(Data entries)

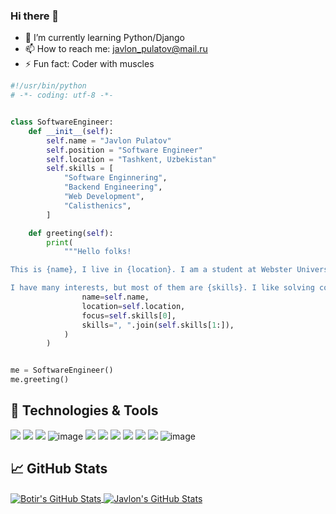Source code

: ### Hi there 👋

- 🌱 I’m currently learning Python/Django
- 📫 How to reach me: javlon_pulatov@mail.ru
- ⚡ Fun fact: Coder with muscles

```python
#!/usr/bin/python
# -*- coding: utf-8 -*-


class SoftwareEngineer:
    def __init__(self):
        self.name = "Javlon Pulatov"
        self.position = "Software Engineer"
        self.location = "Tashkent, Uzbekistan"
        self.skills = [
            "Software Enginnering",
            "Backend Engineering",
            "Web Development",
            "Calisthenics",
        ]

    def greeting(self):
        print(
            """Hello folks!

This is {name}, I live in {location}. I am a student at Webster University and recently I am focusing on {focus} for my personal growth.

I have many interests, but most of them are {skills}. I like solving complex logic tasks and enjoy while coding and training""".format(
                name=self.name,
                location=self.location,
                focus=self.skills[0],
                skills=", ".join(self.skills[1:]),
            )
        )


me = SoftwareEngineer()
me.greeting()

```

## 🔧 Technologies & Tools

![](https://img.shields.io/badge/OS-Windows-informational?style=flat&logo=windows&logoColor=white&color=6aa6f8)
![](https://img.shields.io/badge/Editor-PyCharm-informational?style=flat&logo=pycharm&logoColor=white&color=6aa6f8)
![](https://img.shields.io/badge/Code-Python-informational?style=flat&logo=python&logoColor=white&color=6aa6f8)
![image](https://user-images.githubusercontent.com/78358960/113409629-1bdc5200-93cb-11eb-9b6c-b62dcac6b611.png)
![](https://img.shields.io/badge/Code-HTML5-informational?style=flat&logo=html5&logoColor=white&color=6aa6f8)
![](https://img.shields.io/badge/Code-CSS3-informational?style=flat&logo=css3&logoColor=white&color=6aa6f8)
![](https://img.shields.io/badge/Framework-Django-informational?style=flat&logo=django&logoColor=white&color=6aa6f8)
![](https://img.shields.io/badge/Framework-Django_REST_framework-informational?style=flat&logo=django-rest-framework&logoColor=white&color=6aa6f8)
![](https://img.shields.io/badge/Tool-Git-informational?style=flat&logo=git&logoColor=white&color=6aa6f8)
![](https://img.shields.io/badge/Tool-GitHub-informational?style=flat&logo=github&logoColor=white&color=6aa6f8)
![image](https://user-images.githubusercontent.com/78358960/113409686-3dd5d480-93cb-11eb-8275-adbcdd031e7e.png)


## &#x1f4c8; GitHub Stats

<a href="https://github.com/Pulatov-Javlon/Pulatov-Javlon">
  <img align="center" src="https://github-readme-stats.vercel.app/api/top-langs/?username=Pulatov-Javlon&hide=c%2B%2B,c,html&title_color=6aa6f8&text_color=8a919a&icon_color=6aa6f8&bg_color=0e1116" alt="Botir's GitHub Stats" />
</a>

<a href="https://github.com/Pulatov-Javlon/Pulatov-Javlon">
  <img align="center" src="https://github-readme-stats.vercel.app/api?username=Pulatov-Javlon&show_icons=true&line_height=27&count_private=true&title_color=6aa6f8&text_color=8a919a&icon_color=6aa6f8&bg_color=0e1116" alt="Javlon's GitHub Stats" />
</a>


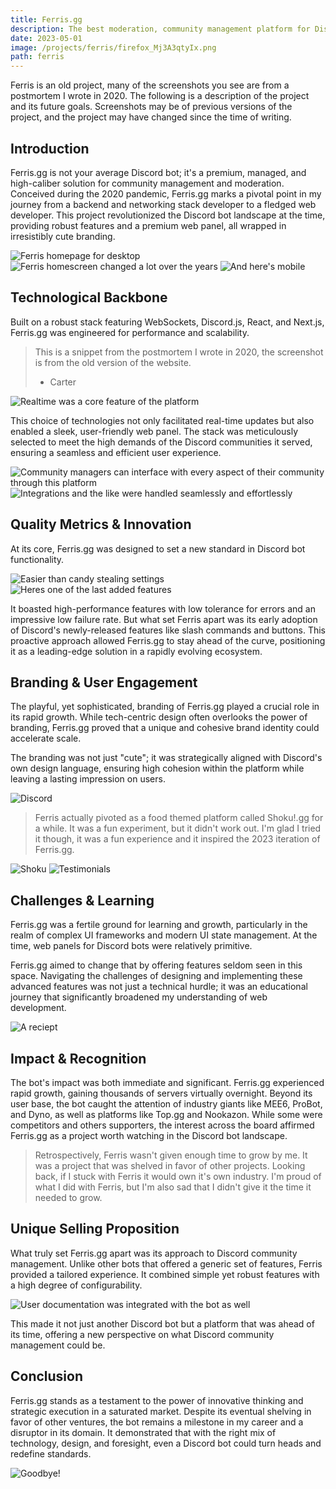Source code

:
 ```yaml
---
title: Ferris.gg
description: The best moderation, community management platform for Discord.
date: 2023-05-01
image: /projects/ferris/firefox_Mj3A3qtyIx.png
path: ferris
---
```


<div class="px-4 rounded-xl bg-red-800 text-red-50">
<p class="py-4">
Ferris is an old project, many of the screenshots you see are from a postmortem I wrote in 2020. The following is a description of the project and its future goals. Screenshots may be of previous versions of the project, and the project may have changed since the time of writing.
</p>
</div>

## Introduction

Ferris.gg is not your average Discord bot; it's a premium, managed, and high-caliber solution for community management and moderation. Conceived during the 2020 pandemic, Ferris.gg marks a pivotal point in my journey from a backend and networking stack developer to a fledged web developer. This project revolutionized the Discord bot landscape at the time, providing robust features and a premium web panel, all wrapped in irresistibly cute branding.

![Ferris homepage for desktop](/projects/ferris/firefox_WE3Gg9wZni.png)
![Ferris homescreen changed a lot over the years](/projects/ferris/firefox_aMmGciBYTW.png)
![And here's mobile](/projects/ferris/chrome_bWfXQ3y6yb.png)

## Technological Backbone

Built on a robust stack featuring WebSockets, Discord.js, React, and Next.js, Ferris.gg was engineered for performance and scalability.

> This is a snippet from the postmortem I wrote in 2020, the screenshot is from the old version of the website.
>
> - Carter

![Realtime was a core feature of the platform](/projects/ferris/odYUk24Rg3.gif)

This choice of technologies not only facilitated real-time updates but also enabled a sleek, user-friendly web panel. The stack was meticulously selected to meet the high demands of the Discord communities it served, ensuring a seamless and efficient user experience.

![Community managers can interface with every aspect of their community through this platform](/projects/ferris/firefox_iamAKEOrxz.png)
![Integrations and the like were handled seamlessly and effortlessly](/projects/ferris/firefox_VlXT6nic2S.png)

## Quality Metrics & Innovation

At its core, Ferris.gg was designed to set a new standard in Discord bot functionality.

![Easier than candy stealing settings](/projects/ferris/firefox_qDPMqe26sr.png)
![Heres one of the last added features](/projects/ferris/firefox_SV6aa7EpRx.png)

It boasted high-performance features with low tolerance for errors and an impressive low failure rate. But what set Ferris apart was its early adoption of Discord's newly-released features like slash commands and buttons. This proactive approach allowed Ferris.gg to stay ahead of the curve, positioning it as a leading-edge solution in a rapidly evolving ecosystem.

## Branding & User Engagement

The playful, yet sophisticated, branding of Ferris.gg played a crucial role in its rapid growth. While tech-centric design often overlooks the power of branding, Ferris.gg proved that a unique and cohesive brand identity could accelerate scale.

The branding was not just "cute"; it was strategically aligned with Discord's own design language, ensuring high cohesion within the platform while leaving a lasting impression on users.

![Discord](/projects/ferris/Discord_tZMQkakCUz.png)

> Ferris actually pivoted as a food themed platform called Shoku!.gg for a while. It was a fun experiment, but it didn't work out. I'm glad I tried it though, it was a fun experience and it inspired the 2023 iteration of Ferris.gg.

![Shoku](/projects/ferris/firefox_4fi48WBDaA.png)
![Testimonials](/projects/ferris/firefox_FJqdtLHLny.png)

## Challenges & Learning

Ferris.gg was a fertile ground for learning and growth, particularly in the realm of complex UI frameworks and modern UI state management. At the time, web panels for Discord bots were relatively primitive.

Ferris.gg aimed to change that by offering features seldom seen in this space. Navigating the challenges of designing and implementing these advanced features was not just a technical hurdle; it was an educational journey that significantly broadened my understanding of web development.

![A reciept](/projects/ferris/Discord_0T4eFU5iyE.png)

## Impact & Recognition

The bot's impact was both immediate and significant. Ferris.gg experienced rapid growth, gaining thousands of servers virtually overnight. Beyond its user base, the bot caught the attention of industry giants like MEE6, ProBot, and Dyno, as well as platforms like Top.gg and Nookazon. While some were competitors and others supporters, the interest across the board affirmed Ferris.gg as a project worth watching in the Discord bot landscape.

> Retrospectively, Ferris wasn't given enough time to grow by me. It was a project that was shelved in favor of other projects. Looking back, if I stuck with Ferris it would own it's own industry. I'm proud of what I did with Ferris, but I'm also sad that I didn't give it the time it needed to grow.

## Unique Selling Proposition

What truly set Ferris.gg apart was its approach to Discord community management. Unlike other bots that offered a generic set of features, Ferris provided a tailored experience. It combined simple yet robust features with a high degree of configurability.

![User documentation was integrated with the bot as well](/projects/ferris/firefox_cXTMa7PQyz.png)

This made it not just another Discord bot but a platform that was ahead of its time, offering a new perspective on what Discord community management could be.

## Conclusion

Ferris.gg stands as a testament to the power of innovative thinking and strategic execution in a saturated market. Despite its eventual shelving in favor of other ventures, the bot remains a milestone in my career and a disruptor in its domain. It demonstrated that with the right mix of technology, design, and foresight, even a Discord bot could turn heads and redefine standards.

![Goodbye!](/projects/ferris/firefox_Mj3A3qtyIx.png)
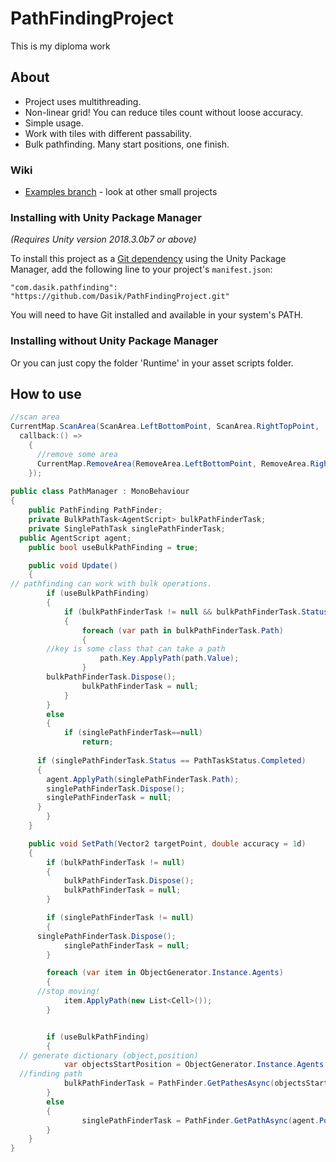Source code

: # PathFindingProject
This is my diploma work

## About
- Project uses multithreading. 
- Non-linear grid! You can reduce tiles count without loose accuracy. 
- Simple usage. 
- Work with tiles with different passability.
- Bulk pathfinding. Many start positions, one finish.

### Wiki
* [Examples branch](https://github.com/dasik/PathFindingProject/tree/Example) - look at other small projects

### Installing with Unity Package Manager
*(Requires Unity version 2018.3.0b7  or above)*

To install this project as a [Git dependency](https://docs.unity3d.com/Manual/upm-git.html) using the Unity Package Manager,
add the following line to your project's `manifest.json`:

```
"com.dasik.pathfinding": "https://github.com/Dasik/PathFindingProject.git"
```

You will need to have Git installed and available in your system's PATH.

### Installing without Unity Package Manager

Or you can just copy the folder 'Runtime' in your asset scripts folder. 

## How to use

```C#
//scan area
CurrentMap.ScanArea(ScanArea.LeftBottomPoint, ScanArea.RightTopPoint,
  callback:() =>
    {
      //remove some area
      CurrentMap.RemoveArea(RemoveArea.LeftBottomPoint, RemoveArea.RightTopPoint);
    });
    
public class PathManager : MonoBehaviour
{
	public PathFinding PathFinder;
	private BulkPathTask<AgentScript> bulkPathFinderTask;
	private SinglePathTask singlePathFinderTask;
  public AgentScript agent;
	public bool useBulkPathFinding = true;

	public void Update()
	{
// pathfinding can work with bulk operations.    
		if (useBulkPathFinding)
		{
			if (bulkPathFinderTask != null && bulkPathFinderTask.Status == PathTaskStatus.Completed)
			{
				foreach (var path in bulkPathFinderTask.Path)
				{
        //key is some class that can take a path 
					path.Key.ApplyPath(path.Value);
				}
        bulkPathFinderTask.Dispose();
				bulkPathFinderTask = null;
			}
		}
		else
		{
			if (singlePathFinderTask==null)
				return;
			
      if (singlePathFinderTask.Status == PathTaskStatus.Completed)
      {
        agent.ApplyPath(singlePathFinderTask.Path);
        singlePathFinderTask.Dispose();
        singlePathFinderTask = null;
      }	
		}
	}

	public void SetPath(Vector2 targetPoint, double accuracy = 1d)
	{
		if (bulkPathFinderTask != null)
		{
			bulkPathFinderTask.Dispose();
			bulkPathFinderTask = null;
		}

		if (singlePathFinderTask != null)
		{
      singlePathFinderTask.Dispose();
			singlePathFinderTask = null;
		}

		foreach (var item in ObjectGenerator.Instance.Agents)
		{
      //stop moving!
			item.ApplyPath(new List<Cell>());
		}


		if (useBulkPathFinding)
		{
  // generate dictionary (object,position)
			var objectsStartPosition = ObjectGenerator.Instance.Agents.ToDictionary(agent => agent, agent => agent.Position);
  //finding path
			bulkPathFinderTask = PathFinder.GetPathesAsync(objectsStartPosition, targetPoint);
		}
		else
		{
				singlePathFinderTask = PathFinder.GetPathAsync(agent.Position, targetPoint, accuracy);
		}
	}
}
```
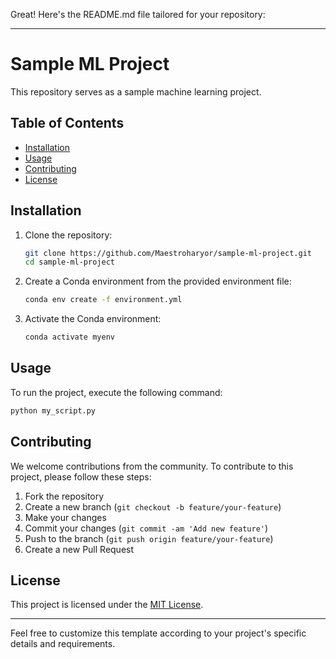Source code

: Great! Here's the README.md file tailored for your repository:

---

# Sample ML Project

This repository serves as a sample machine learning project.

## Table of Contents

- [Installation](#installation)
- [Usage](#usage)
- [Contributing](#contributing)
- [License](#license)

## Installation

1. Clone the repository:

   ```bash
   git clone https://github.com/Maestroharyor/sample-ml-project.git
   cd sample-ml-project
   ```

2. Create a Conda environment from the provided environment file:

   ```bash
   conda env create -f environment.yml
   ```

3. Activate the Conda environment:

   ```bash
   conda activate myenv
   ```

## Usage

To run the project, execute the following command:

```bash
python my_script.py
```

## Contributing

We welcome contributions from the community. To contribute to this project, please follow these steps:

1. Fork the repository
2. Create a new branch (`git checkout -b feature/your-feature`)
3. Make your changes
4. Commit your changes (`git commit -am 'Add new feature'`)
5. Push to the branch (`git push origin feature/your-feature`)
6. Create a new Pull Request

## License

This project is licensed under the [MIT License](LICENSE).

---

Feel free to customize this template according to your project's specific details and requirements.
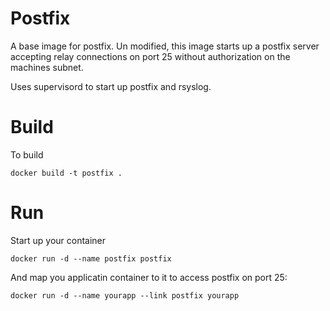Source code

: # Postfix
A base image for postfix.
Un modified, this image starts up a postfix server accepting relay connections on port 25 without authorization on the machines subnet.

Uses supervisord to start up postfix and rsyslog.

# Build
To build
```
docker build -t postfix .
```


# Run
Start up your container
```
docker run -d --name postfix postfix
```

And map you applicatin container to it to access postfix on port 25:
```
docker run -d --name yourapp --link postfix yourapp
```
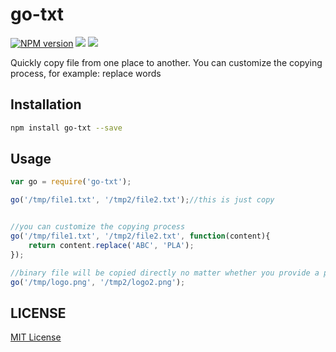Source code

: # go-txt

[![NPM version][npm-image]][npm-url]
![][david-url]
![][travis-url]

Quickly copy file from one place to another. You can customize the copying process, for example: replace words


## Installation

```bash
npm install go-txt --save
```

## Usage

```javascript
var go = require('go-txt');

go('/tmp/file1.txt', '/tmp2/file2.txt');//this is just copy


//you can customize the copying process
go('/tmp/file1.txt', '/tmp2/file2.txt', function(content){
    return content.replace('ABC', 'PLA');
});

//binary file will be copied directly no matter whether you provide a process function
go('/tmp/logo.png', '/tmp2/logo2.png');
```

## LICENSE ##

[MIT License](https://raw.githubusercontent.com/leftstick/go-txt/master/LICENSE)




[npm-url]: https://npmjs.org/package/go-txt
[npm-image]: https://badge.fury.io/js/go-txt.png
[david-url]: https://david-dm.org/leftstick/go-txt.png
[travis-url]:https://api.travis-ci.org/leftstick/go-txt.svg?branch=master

● Action item: Extract all lines from the data in which "travis" is found.

● Exercise solution:
![][travis-url]
[travis-url]:https://api.travis-ci.org/leftstick/go-txt.svg?branch=master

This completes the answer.